> [Task brief]:
Return the data below in full and exactly, except that the pictures are dropped.

Entries taken from a collection
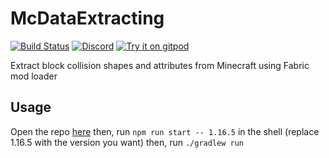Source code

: # McDataExtracting

[![Build Status](https://img.shields.io/github/actions/workflow/status/PrismarineJS/McDataExtracting/ci.yml.svg?label=CI&logo=github&logoColor=lightgrey)](https://github.com/PrismarineJS/McDataExtracting/actions?query=workflow%3A%22CI%22)
[![Discord](https://img.shields.io/badge/chat-on%20discord-brightgreen.svg)](https://discord.gg/GsEFRM8)
[![Try it on gitpod](https://img.shields.io/badge/try-on%20gitpod-brightgreen.svg)](https://gitpod.io/#https://github.com/PrismarineJS/McDataExtracting)

Extract block collision shapes and attributes from Minecraft using Fabric mod loader

## Usage
Open the repo [here](https://gitpod.io/#https://github.com/PrismarineJS/McDataExtracting)
then, run `npm run start -- 1.16.5` in the shell (replace 1.16.5 with the version you want)
then, run `./gradlew run`
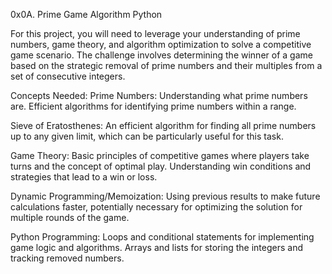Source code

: 0x0A. Prime Game
Algorithm  Python


For this project, you will need to leverage your understanding of prime numbers, game theory, and algorithm optimization to solve a competitive game scenario. The challenge involves determining the winner of a game based on the strategic removal of prime numbers and their multiples from a set of consecutive integers.

Concepts Needed:
Prime Numbers:
Understanding what prime numbers are.
Efficient algorithms for identifying prime numbers within a range.

Sieve of Eratosthenes:
An efficient algorithm for finding all prime numbers up to any given limit, which can be particularly useful for this task.

Game Theory:
Basic principles of competitive games where players take turns and the concept of optimal play.
Understanding win conditions and strategies that lead to a win or loss.

Dynamic Programming/Memoization:
Using previous results to make future calculations faster, potentially necessary for optimizing the solution for multiple rounds of the game.

Python Programming:
Loops and conditional statements for implementing game logic and algorithms.
Arrays and lists for storing the integers and tracking removed numbers.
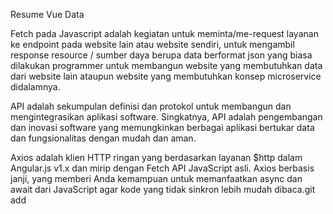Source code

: Resume Vue Data

Fetch pada Javascript adalah kegiatan untuk meminta/me-request layanan ke endpoint pada website lain atau website sendiri, untuk mengambil response resource / sumber daya berupa data berformat json yang biasa dilakukan programmer untuk membangun website yang membutuhkan data dari website lain ataupun website yang membutuhkan konsep microservice didalamnya.

API adalah sekumpulan definisi dan protokol untuk membangun dan mengintegrasikan aplikasi software. Singkatnya, API adalah pengembangan dan inovasi software yang memungkinkan berbagai aplikasi bertukar data dan fungsionalitas dengan mudah dan aman.

Axios adalah klien HTTP ringan yang berdasarkan layanan $http dalam Angular.js v1.x dan mirip dengan Fetch API JavaScript asli. Axios berbasis janji, yang memberi Anda kemampuan untuk memanfaatkan async dan await dari JavaScript agar kode yang tidak sinkron lebih mudah dibaca.git add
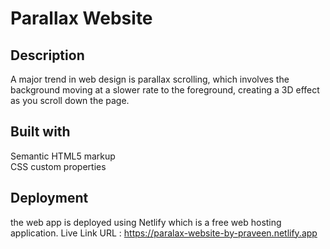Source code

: 
# Parallax Website



## Description

A major trend in web design is parallax scrolling, which involves the background moving at a slower rate to the foreground, creating a 3D effect as you scroll down the page.
## Built with

Semantic HTML5 markup\
CSS custom properties
## Deployment

the web app is deployed using Netlify which is a free web hosting application.
Live Link URL : https://paralax-website-by-praveen.netlify.app


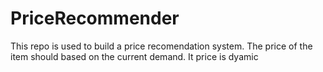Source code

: # PriceRecommender

This repo is used to build a price recomendation system.
The price of the item should based on the current demand.
It price is dyamic
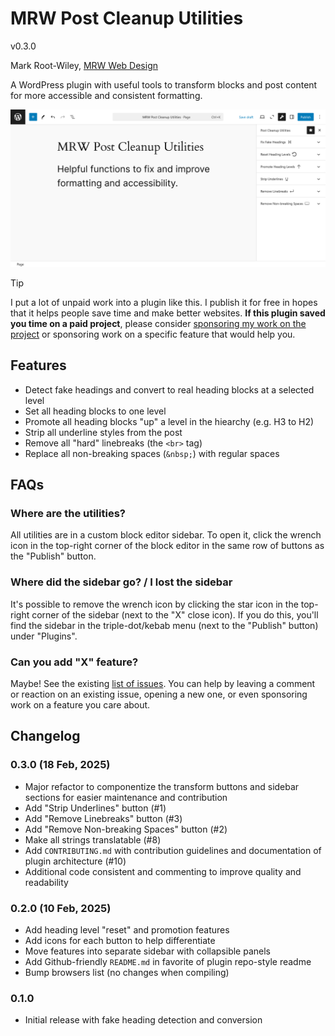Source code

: # MRW Post Cleanup Utilities

v0.3.0

Mark Root-Wiley, [MRW Web Design](https://MRWweb.com)

A WordPress plugin with useful tools to transform blocks and post content for more accessible and consistent formatting.

![The Post Cleanup Utilities sidebar is visible in the WordPress post editor, showing features such as Fix Fake Headings and Strip Underlines](https://github.com/mrwweb/mrw-post-cleanup-utilities/blob/main/assets/cleanup-utilities-screenshot.png?raw=true)

> [!TIP]
> I put a lot of unpaid work into a plugin like this. I publish it for free in hopes that it helps people save time and make better websites. **If this plugin saved you time on a paid project**, please consider [sponsoring my work on the project](https://github.com/sponsors/mrwweb) or sponsoring work on a specific feature that would help you.

## Features

- Detect fake headings and convert to real heading blocks at a selected level
- Set all heading blocks to one level
- Promote all heading blocks "up" a level in the hiearchy (e.g. H3 to H2)
- Strip all underline styles from the post
- Remove all "hard" linebreaks (the `<br>` tag)
- Replace all non-breaking spaces (`&nbsp;`) with regular spaces

## FAQs

### Where are the utilities?

All utilities are in a custom block editor sidebar. To open it, click the wrench icon in the top-right corner of the block editor in the same row of buttons as the "Publish" button.

### Where did the sidebar go? / I lost the sidebar

It's possible to remove the wrench icon by clicking the star icon in the top-right corner of the sidebar (next to the "X" close icon). If you do this, you'll find the sidebar in the triple-dot/kebab menu (next to the "Publish" button) under "Plugins".

### Can you add "X" feature?

Maybe! See the existing [list of issues](https://github.com/mrwweb/mrw-post-cleanup-utilities/issues). You can help by leaving a comment or reaction on an existing issue, opening a new one, or even sponsoring work on a feature you care about.

## Changelog

### 0.3.0 (18 Feb, 2025)

- Major refactor to componentize the transform buttons and sidebar sections for easier maintenance and contribution
- Add "Strip Underlines" button (#1)
- Add "Remove Linebreaks" button (#3)
- Add "Remove Non-breaking Spaces" button (#2)
- Make all strings translatable (#8)
- Add `CONTRIBUTING.md` with contribution guidelines and documentation of plugin architecture (#10)
- Additional code consistent and commenting to improve quality and readability

### 0.2.0 (10 Feb, 2025)

- Add heading level "reset" and promotion features
- Add icons for each button to help differentiate
- Move features into separate sidebar with collapsible panels
- Add Github-friendly `README.md` in favorite of plugin repo-style readme
- Bump browsers list (no changes when compiling)

### 0.1.0

- Initial release with fake heading detection and conversion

> [Exercise result]:
Source code

: # McDataExtracting

[![Build Status](https://img.shields.io/github/actions/workflow/status/PrismarineJS/McDataExtracting/ci.yml.svg?label=CI&logo=github&logoColor=lightgrey)](https://github.com/PrismarineJS/McDataExtracting/actions?query=workflow%3A%22CI%22)
[![Discord](https://img.shields.io/badge/chat-on%20discord-brightgreen.svg)](https://discord.gg/GsEFRM8)
[![Try it on gitpod](https://img.shields.io/badge/try-on%20gitpod-brightgreen.svg)](https://gitpod.io/#https://github.com/PrismarineJS/McDataExtracting)

Extract block collision shapes and attributes from Minecraft using Fabric mod loader

## Usage
Open the repo [here](https://gitpod.io/#https://github.com/PrismarineJS/McDataExtracting)
then, run `npm run start -- 1.16.5` in the shell (replace 1.16.5 with the version you want)
then, run `./gradlew run`
Source code

: 0x0A. Prime Game
Algorithm  Python


For this project, you will need to leverage your understanding of prime numbers, game theory, and algorithm optimization to solve a competitive game scenario. The challenge involves determining the winner of a game based on the strategic removal of prime numbers and their multiples from a set of consecutive integers.

Concepts Needed:
Prime Numbers:
Understanding what prime numbers are.
Efficient algorithms for identifying prime numbers within a range.

Sieve of Eratosthenes:
An efficient algorithm for finding all prime numbers up to any given limit, which can be particularly useful for this task.

Game Theory:
Basic principles of competitive games where players take turns and the concept of optimal play.
Understanding win conditions and strategies that lead to a win or loss.

Dynamic Programming/Memoization:
Using previous results to make future calculations faster, potentially necessary for optimizing the solution for multiple rounds of the game.

Python Programming:
Loops and conditional statements for implementing game logic and algorithms.
Arrays and lists for storing the integers and tracking removed numbers.
Source code

: Resume Vue Data

Fetch pada Javascript adalah kegiatan untuk meminta/me-request layanan ke endpoint pada website lain atau website sendiri, untuk mengambil response resource / sumber daya berupa data berformat json yang biasa dilakukan programmer untuk membangun website yang membutuhkan data dari website lain ataupun website yang membutuhkan konsep microservice didalamnya.

API adalah sekumpulan definisi dan protokol untuk membangun dan mengintegrasikan aplikasi software. Singkatnya, API adalah pengembangan dan inovasi software yang memungkinkan berbagai aplikasi bertukar data dan fungsionalitas dengan mudah dan aman.

Axios adalah klien HTTP ringan yang berdasarkan layanan $http dalam Angular.js v1.x dan mirip dengan Fetch API JavaScript asli. Axios berbasis janji, yang memberi Anda kemampuan untuk memanfaatkan async dan await dari JavaScript agar kode yang tidak sinkron lebih mudah dibaca.git add
Source code

: 
# Parallax Website



## Description

A major trend in web design is parallax scrolling, which involves the background moving at a slower rate to the foreground, creating a 3D effect as you scroll down the page.
## Built with

Semantic HTML5 markup\
CSS custom properties
## Deployment

the web app is deployed using Netlify which is a free web hosting application.
Live Link URL : https://paralax-website-by-praveen.netlify.app


Source code

: # PriceRecommender

This repo is used to build a price recomendation system.
The price of the item should based on the current demand.
It price is dyamic
Source code

: # MRW Post Cleanup Utilities

v0.3.0

Mark Root-Wiley, [MRW Web Design](https://MRWweb.com)

A WordPress plugin with useful tools to transform blocks and post content for more accessible and consistent formatting.

![The Post Cleanup Utilities sidebar is visible in the WordPress post editor, showing features such as Fix Fake Headings and Strip Underlines](https://github.com/mrwweb/mrw-post-cleanup-utilities/blob/main/assets/cleanup-utilities-screenshot.png?raw=true)

> [!TIP]
> I put a lot of unpaid work into a plugin like this. I publish it for free in hopes that it helps people save time and make better websites. **If this plugin saved you time on a paid project**, please consider [sponsoring my work on the project](https://github.com/sponsors/mrwweb) or sponsoring work on a specific feature that would help you.

## Features

- Detect fake headings and convert to real heading blocks at a selected level
- Set all heading blocks to one level
- Promote all heading blocks "up" a level in the hiearchy (e.g. H3 to H2)
- Strip all underline styles from the post
- Remove all "hard" linebreaks (the `<br>` tag)
- Replace all non-breaking spaces (`&nbsp;`) with regular spaces

## FAQs

### Where are the utilities?

All utilities are in a custom block editor sidebar. To open it, click the wrench icon in the top-right corner of the block editor in the same row of buttons as the "Publish" button.

### Where did the sidebar go? / I lost the sidebar

It's possible to remove the wrench icon by clicking the star icon in the top-right corner of the sidebar (next to the "X" close icon). If you do this, you'll find the sidebar in the triple-dot/kebab menu (next to the "Publish" button) under "Plugins".

### Can you add "X" feature?

Maybe! See the existing [list of issues](https://github.com/mrwweb/mrw-post-cleanup-utilities/issues). You can help by leaving a comment or reaction on an existing issue, opening a new one, or even sponsoring work on a feature you care about.

## Changelog

### 0.3.0 (18 Feb, 2025)

- Major refactor to componentize the transform buttons and sidebar sections for easier maintenance and contribution
- Add "Strip Underlines" button (#1)
- Add "Remove Linebreaks" button (#3)
- Add "Remove Non-breaking Spaces" button (#2)
- Make all strings translatable (#8)
- Add `CONTRIBUTING.md` with contribution guidelines and documentation of plugin architecture (#10)
- Additional code consistent and commenting to improve quality and readability

### 0.2.0 (10 Feb, 2025)

- Add heading level "reset" and promotion features
- Add icons for each button to help differentiate
- Move features into separate sidebar with collapsible panels
- Add Github-friendly `README.md` in favorite of plugin repo-style readme
- Bump browsers list (no changes when compiling)

### 0.1.0

- Initial release with fake heading detection and conversion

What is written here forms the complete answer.